• [About this task]:
Give the entries again exactly. Skip the pictures.

(Dataset entries)
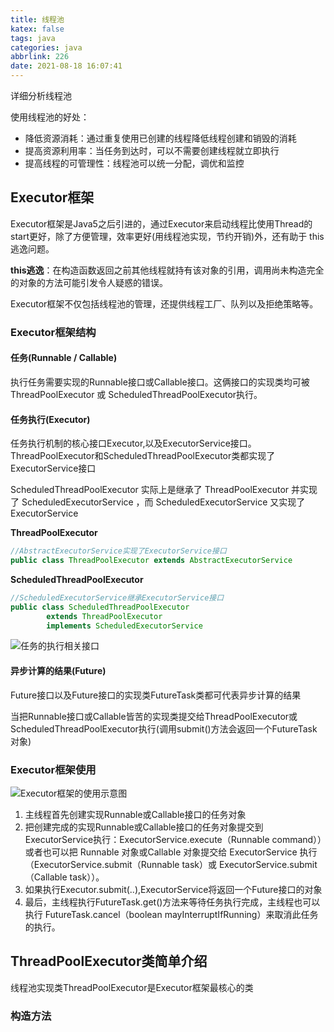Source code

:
 ```yaml
---
title: 线程池
katex: false
tags: java
categories: java
abbrlink: 226
date: 2021-08-18 16:07:41
---
```

详细分析线程池

使用线程池的好处：
- 降低资源消耗：通过重复使用已创建的线程降低线程创建和销毁的消耗
- 提高资源利用率：当任务到达时，可以不需要创建线程就立即执行
- 提高线程的可管理性：线程池可以统一分配，调优和监控
<!-- more -->

## Executor框架
Executor框架是Java5之后引进的，通过Executor来启动线程比使用Thread的start更好，除了方便管理，效率更好(用线程池实现，节约开销)外，还有助于 this逃逸问题。

**this逃逸**：在构造函数返回之前其他线程就持有该对象的引用，调用尚未构造完全的对象的方法可能引发令人疑惑的错误。

Executor框架不仅包括线程池的管理，还提供线程工厂、队列以及拒绝策略等。

### Executor框架结构
#### 任务(Runnable / Callable)
执行任务需要实现的Runnable接口或Callable接口。这俩接口的实现类均可被ThreadPoolExecutor 或 ScheduledThreadPoolExecutor执行。

#### 任务执行(Executor)
任务执行机制的核心接口Executor,以及ExecutorService接口。ThreadPoolExecutor和ScheduledThreadPoolExecutor类都实现了ExecutorService接口

ScheduledThreadPoolExecutor 实际上是继承了 ThreadPoolExecutor 并实现了 ScheduledExecutorService ，而 ScheduledExecutorService 又实现了 ExecutorService

**ThreadPoolExecutor**
```java
//AbstractExecutorService实现了ExecutorService接口
public class ThreadPoolExecutor extends AbstractExecutorService
```

**ScheduledThreadPoolExecutor**
```java
//ScheduledExecutorService继承ExecutorService接口
public class ScheduledThreadPoolExecutor
        extends ThreadPoolExecutor
        implements ScheduledExecutorService

```
![任务的执行相关接口](https://whh.plus/images/任务的执行相关接口.png)

#### 异步计算的结果(Future)
Future接口以及Future接口的实现类FutureTask类都可代表异步计算的结果

当把Runnable接口或Callable皆苦的实现类提交给ThreadPoolExecutor或ScheduledThreadPoolExecutor执行(调用submit()方法会返回一个FutureTask对象)

### Executor框架使用
![Executor框架的使用示意图](https://whh.plus/images/Executor框架的使用示意图.png)
1. 主线程首先创建实现Runnable或Callable接口的任务对象
2. 把创建完成的实现Runnable或Callable接口的任务对象提交到ExecutorService执行：ExecutorService.execute（Runnable command））或者也可以把 Runnable 对象或Callable 对象提交给 ExecutorService 执行（ExecutorService.submit（Runnable task）或 ExecutorService.submit（Callable <T> task））。
3. 如果执行Executor.submit(..),ExecutorService将返回一个Future接口的对象
4. 最后，主线程执行FutureTask.get()方法来等待任务执行完成，主线程也可以执行 FutureTask.cancel（boolean mayInterruptIfRunning）来取消此任务的执行。

## ThreadPoolExecutor类简单介绍
线程池实现类ThreadPoolExecutor是Executor框架最核心的类

### 构造方法

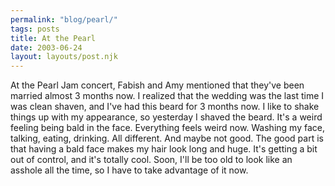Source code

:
 ```yaml
---
permalink: "blog/pearl/"
tags: posts
title: At the Pearl
date: 2003-06-24
layout: layouts/post.njk
---
```


At the Pearl Jam concert, Fabish and Amy mentioned that they've been married almost 3 months now. I realized that the wedding was the last time I was clean shaven, and I've had this beard for 3 months now. I like to shake things up with my appearance, so yesterday I shaved the beard. It's a weird feeling being bald in the face. Everything feels weird now. Washing my face, talking, eating, drinking. All different. And maybe not good. The good part is that having a bald face makes my hair look long and huge. It's getting a bit out of control, and it's totally cool. Soon, I'll be too old to look like an asshole all the time, so I have to take advantage of it now.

• [Result of the exercise]:
Source code

:
 ```yaml
---
title: 线程池
katex: false
tags: java
categories: java
abbrlink: 226
date: 2021-08-18 16:07:41
---
```

详细分析线程池

使用线程池的好处：
- 降低资源消耗：通过重复使用已创建的线程降低线程创建和销毁的消耗
- 提高资源利用率：当任务到达时，可以不需要创建线程就立即执行
- 提高线程的可管理性：线程池可以统一分配，调优和监控
<!-- more -->

## Executor框架
Executor框架是Java5之后引进的，通过Executor来启动线程比使用Thread的start更好，除了方便管理，效率更好(用线程池实现，节约开销)外，还有助于 this逃逸问题。

**this逃逸**：在构造函数返回之前其他线程就持有该对象的引用，调用尚未构造完全的对象的方法可能引发令人疑惑的错误。

Executor框架不仅包括线程池的管理，还提供线程工厂、队列以及拒绝策略等。

### Executor框架结构
#### 任务(Runnable / Callable)
执行任务需要实现的Runnable接口或Callable接口。这俩接口的实现类均可被ThreadPoolExecutor 或 ScheduledThreadPoolExecutor执行。

#### 任务执行(Executor)
任务执行机制的核心接口Executor,以及ExecutorService接口。ThreadPoolExecutor和ScheduledThreadPoolExecutor类都实现了ExecutorService接口

ScheduledThreadPoolExecutor 实际上是继承了 ThreadPoolExecutor 并实现了 ScheduledExecutorService ，而 ScheduledExecutorService 又实现了 ExecutorService

**ThreadPoolExecutor**
```java
//AbstractExecutorService实现了ExecutorService接口
public class ThreadPoolExecutor extends AbstractExecutorService
```

**ScheduledThreadPoolExecutor**
```java
//ScheduledExecutorService继承ExecutorService接口
public class ScheduledThreadPoolExecutor
        extends ThreadPoolExecutor
        implements ScheduledExecutorService

```
![任务的执行相关接口](https://whh.plus/images/任务的执行相关接口.png)

#### 异步计算的结果(Future)
Future接口以及Future接口的实现类FutureTask类都可代表异步计算的结果

当把Runnable接口或Callable皆苦的实现类提交给ThreadPoolExecutor或ScheduledThreadPoolExecutor执行(调用submit()方法会返回一个FutureTask对象)

### Executor框架使用
![Executor框架的使用示意图](https://whh.plus/images/Executor框架的使用示意图.png)
1. 主线程首先创建实现Runnable或Callable接口的任务对象
2. 把创建完成的实现Runnable或Callable接口的任务对象提交到ExecutorService执行：ExecutorService.execute（Runnable command））或者也可以把 Runnable 对象或Callable 对象提交给 ExecutorService 执行（ExecutorService.submit（Runnable task）或 ExecutorService.submit（Callable <T> task））。
3. 如果执行Executor.submit(..),ExecutorService将返回一个Future接口的对象
4. 最后，主线程执行FutureTask.get()方法来等待任务执行完成，主线程也可以执行 FutureTask.cancel（boolean mayInterruptIfRunning）来取消此任务的执行。

## ThreadPoolExecutor类简单介绍
线程池实现类ThreadPoolExecutor是Executor框架最核心的类

### 构造方法

Source code

:
 ```yaml
---
permalink: "blog/pearl/"
tags: posts
title: At the Pearl
date: 2003-06-24
layout: layouts/post.njk
---
```


At the Pearl Jam concert, Fabish and Amy mentioned that they've been married almost 3 months now. I realized that the wedding was the last time I was clean shaven, and I've had this beard for 3 months now. I like to shake things up with my appearance, so yesterday I shaved the beard. It's a weird feeling being bald in the face. Everything feels weird now. Washing my face, talking, eating, drinking. All different. And maybe not good. The good part is that having a bald face makes my hair look long and huge. It's getting a bit out of control, and it's totally cool. Soon, I'll be too old to look like an asshole all the time, so I have to take advantage of it now.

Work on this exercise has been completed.